You can write fiction without using profanity

Sally of Limebird Writers wrote a post describing a dilemma she has in writing dialogue. She writes Youth Adult (YA) paranormal novels and wants to avoid using profanity out of concern for her young readers. She’s certain that today’s teenager, while confronting an unearthly being, would utter a four-letter word. Yet she wants to express the teen’s reaction without using an obscenity.

There was a range of opinion in the comments that her post received, from condoning the use of  profanity as being realistic to praising Sally for minding the kids. Being new to the writing life, I read the comments with interest and joined the conversation.

What’s a writer to do? Should the bombs be dropped to accent your character’s fear, admiration, surprise, disgust, attack? And what about casual conversation?

Sally’s post got me thinking about the use of profanity in writing and how I’m committed to not using it. Here are the tools I’ll use to keep my commitment.

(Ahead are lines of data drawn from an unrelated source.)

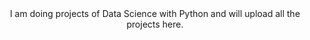 <div align='center'>I am doing projects of Data Science with Python and will upload all the projects here.</div>
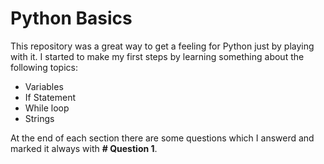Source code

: # Python Basics

This repository was a great way to get a feeling for Python just by playing with it. 
I started to make my first steps by learning something about the following topics: 

- Variables
- If Statement
- While loop
- Strings

At the end of each section there are some questions which I answerd and marked it always with **# Question 1**.

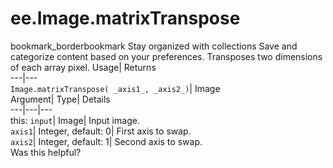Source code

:  
#  ee.Image.matrixTranspose
bookmark_borderbookmark Stay organized with collections  Save and categorize content based on your preferences.
Transposes two dimensions of each array pixel. 
Usage| Returns  
---|---  
`Image.matrixTranspose( _axis1_, _axis2_)`| Image  
Argument| Type| Details  
---|---|---  
this: `input`| Image| Input image.  
`axis1`| Integer, default: 0| First axis to swap.  
`axis2`| Integer, default: 1| Second axis to swap.  
Was this helpful?
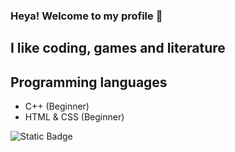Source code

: ### Heya! Welcome to my profile 👋

## I like coding, games and literature

## Programming languages
- C++ (Beginner)
- HTML & CSS (Beginner)

![Static Badge](https://img.shields.io/badge/Profile-work_in_progress_%5E%5E-purple)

Describe rather than include

In my experience, I have found these reasons to be the most common for why people use profanity in their speech:

  • to shock or frighten
  • to express their anger
  • to humiliate
  • as a cover for fear
  • to act hip and edgy
  • peer pressure
  • out of habit

My method is to focus on and describe the reason and reaction rather than use an offensive word. Imagine a character in a scene that includes one of the points I listed. Think about the plot-moving, character-developing description you could write about the person who either used the word or was on the receiving end. Which do you think would be more useful to your story and reader: the profanity or the description? Maybe you think both are necessary. It’s your choice.

If I had a character hiding from and listening to an abusive husband who used profanity, I’d write something like this:

The filth he spewed as he searched the house caused her desperation to grow. For she knew that tone: he was Damon now.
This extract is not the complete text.